1.Adoption of standard terms separately from signifying assent to the transaction. A consumer contract is not formed unless the consumer signifies assent to the transaction. While in many instances the signifying of assent and the adoption of standard contract terms fully coincide, in other instances they may be done separately. Because the review of the entire body of standard contract terms is a costly and uncommon practice for the great majority of consumers, and because convenience in the delivery of the terms benefits consumers and businesses alike, the adoption of standard contract terms can be made either together with or separate from the act of signifying assent to the transaction. Standard contract terms may be presented to the consumer before the consumer signifies assent to the transaction, at the same time that the consumer signifies assent to the transaction but before the product is delivered or the service is rendered, when the product is delivered or the service commences, or after the product is delivered or the service is completed. Accordingly, a single consumer contract may contain several “packets” of standard contract terms, each adopted in a different manner and at a different time (see Comment 7 below). Signifying assent to the transaction as a whole involves adoption of at least some standard contract terms; other standard contract terms may then be adopted separately from those that are adopted concurrently with the signifying of assen

2. Signifying assent to the transaction. A consumer may signify assent to the transaction proposed by the business in any manner and by any medium reasonable in the circumstances. In inviting the consumer to enter a transaction, the business may establish how the assent may be manifested, as long as the manner and medium are reasonable in the circumstances. (Compare Restatement Second, Contracts §§ 30, 50.) Most often, assent to the transaction is signified by signing an agreement, paying, or clicking “Purchase Now” or “I Agree.” When signifying assent, the consumer is usually aware only of the core deal terms.
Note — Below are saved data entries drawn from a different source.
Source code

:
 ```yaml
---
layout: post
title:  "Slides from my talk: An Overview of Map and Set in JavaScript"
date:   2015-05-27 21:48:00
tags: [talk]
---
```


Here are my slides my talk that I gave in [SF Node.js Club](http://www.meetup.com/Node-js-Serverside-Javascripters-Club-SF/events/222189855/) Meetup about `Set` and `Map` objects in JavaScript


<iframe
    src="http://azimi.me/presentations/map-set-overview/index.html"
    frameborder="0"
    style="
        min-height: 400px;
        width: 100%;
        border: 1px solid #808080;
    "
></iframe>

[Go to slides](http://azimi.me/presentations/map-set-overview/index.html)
Such core deal terms usually include price and payment methods, the shorthand description of the product, key delivery arrangements, and a few effectively communicated legal limitations (for example, the nonrefundable classification of some airline fares). In assenting to the transaction, the consumer simultaneously adopts these core terms—many of which are standard contract terms under the definition of § 1(a)(5), but some may be nonstandard—as part of the contract.

3. Adoption of terms reasonably available for review prior to signifying assent to the transaction. By signifying assent to the transaction, a consumer contract is formed. The consumer contract includes the “core” terms (those which, from the perspective of the consumer, characterize the deal), as well as other standard contract terms reasonably available for review prior to signifying assent. Some of these standard contract terms may be explicitly acknowledged by the consumer in the course of signifying assent to the transaction (Illustrations 2-5). Other standard contract terms may not be explicitly acknowledged, but as long as the consumer receives reasonable notice of them, including reasonable notice that they are intended to be part of the transaction, and has a reasonable opportunity to review them, they are adopted when the consumer signifies assent to the transaction (Illustrations 6-7). The standards for reasonable notice and opportunity to review applying to terms that are not explicitly acknowledged in the course of affirmatively signifying assent may be more exacting (see Comment 8 below).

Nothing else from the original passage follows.